You spend that money for more power than in a regular Stingray—300 horses more. This is not unlike having an extra V-6 Camaro engine bolted to the top of your Corvette’s 6.2-liter V-8. Except the ZR1 actually employs a supercharger, with which the big, bad LT5 can blow even the brick house down, making 755 horsepower and 715 lb-ft of torque. Chevrolet says all that power comes from using both direct injection and good, old-fashioned port injection, a trick that also helps the Silverado return better gas mileage.
At idle the ZR1 rumbles like a seismic event and its rips and crackles at full snort are the sounds of a natural disaster. Hang on and hope that you don’t do anything stupid, like keep your foot in it for too long or try to outsmart its eight-speed automatic. (A seven-speed manual is also available.) Things happen quickly in the ZR1 and there is no chance of running out of car before you run out of road. It may not produce the acceleration numbers of an all-wheel-drive Tesla Model S Performance, but the violence of internal combustion in the Corvette augments its own sensation of speed to produce a far more visceral drive.
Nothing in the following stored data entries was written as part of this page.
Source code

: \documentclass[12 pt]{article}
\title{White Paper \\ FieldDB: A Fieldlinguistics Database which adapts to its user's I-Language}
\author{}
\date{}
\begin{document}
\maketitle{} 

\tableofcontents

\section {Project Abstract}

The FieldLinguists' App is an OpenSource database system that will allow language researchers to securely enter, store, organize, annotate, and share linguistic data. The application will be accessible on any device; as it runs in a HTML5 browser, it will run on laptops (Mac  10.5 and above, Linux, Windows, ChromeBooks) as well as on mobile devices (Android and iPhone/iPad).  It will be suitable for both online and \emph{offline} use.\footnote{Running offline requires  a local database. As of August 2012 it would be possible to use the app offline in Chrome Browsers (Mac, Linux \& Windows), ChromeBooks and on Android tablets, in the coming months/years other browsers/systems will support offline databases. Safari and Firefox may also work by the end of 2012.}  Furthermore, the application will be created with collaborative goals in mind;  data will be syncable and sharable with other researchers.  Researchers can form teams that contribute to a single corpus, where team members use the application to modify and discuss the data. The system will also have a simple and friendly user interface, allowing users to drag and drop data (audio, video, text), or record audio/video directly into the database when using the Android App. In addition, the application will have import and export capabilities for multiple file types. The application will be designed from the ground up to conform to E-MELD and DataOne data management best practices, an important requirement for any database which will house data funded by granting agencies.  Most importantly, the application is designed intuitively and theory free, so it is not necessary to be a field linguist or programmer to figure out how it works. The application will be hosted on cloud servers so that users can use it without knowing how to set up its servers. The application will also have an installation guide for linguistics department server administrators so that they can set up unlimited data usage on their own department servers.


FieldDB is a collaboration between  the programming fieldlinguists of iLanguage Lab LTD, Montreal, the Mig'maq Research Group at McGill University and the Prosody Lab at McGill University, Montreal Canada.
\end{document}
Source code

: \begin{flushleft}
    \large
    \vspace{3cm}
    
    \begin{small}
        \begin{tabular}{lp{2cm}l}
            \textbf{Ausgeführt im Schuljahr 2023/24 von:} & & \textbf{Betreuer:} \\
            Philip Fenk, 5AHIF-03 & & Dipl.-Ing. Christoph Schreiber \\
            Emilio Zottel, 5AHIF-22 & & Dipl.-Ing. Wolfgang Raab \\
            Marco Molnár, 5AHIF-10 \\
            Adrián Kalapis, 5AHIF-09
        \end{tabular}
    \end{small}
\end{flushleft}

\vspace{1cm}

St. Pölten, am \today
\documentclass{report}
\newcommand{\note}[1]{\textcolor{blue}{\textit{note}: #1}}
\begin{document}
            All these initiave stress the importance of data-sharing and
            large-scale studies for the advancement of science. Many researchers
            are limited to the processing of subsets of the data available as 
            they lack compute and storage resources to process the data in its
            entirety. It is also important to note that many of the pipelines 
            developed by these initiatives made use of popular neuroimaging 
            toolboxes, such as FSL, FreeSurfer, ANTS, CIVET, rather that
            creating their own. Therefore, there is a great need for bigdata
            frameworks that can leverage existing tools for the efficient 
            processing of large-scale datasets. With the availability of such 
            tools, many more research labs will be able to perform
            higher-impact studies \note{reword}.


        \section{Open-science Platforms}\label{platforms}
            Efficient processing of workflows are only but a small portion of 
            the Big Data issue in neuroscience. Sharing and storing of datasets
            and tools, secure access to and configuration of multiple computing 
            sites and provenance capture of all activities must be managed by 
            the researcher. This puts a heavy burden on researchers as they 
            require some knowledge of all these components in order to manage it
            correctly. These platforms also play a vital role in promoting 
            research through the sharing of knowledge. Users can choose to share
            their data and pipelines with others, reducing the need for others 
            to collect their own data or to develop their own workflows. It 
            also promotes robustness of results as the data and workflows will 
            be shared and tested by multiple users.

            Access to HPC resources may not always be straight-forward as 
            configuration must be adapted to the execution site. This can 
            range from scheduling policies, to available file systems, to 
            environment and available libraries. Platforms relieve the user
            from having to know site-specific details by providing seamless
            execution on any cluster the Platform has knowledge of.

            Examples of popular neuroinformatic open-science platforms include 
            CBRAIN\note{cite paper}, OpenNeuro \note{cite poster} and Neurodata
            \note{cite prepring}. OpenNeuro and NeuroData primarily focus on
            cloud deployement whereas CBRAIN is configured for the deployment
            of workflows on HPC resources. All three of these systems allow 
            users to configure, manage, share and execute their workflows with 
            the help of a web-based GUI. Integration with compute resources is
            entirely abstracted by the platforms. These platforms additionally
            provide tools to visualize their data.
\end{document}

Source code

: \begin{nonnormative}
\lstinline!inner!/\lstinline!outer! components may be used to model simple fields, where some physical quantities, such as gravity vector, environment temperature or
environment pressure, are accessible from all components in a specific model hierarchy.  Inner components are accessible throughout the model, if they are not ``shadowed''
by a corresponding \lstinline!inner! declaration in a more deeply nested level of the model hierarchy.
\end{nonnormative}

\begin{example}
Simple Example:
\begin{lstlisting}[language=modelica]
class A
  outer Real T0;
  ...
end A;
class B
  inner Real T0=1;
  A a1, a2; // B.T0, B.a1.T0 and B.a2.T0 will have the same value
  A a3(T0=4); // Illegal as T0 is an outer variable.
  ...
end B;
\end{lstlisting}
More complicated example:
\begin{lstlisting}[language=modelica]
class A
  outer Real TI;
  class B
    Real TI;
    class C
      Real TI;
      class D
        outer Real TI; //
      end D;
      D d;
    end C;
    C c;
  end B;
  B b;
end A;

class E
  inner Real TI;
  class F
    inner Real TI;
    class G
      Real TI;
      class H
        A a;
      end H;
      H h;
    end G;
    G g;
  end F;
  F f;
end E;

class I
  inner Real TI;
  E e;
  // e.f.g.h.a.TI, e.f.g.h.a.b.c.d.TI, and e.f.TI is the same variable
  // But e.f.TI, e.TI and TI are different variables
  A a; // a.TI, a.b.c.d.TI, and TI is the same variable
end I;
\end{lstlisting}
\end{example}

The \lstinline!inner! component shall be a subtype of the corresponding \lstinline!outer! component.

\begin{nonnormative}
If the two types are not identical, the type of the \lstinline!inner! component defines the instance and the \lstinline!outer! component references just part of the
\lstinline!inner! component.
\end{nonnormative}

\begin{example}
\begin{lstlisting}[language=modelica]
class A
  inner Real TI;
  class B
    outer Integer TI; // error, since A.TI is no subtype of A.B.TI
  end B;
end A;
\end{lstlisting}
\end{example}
Indeed, the ZR1 must rank among the baddest sports cars to ever roll on four tires. In this case, those are sticky Michelin Pilot Sport Cup 2s that owners should probably think about buying in bulk. Yet before the ZR1 was even launched, it was guaranteed to be overshadowed by the C8, just as it would be doomed to share most of its interior bits with the not-aging-so-well C7. Was it really only six years ago that this cabin seemed modern? But Chevy can’t really be blamed for spending money on interior upgrades for the new car rather than throwing good money after bad on this one-and-done special.
Behind the wheel, the view out over the vast hood of the ZR1 is like nothing likely to come again. The tops of its sharp fender creases still call to mind the outrageous C3, but they no longer seem like peaks compared to the mountain range in the center of the hood. The protruding carbon-fiber engine cover stands proud of the hood and is good for at least couple taps up on the power-seat adjuster. If the optional Competition Sport seats are too tight and the Track Performance package too stiff for the comfort of your average Corvette owner, well, those are items you add to your ZR1 when the pursuit of lap times render money no object.
Like its Z06 and Grand Sport siblings, the extra-wide ZR1 makes any road feel narrow, and makes narrow roads seem like goat paths. Thankfully its steering is prescient and immediate, giving the car an astounding athleticism. Talking about things like handling and grip after driving a ZR1 on the street is akin to holding forth on surgical techniques after binge watching Grey’s Anatomy. If the Cessna wing blocking access to the trunk isn’t a strong enough hint that exploring the limits of a ZR1 anywhere that doesn’t require a balaclava and helmet is a bad idea, maybe you’ve just sniffed too much of the ZR1’s resinous off-gassing. That cologne is yet another reminder that even at 218 percent of the price of a base Stingray, the ZR1 is still 100 percent C7.
With first tests of the C8 showing that it’s quicker to 60 miles per hour than the ZR1, the King of Corvettes has already abdicated its throne. It seems sea changes occasionally happen in the blink of an eye.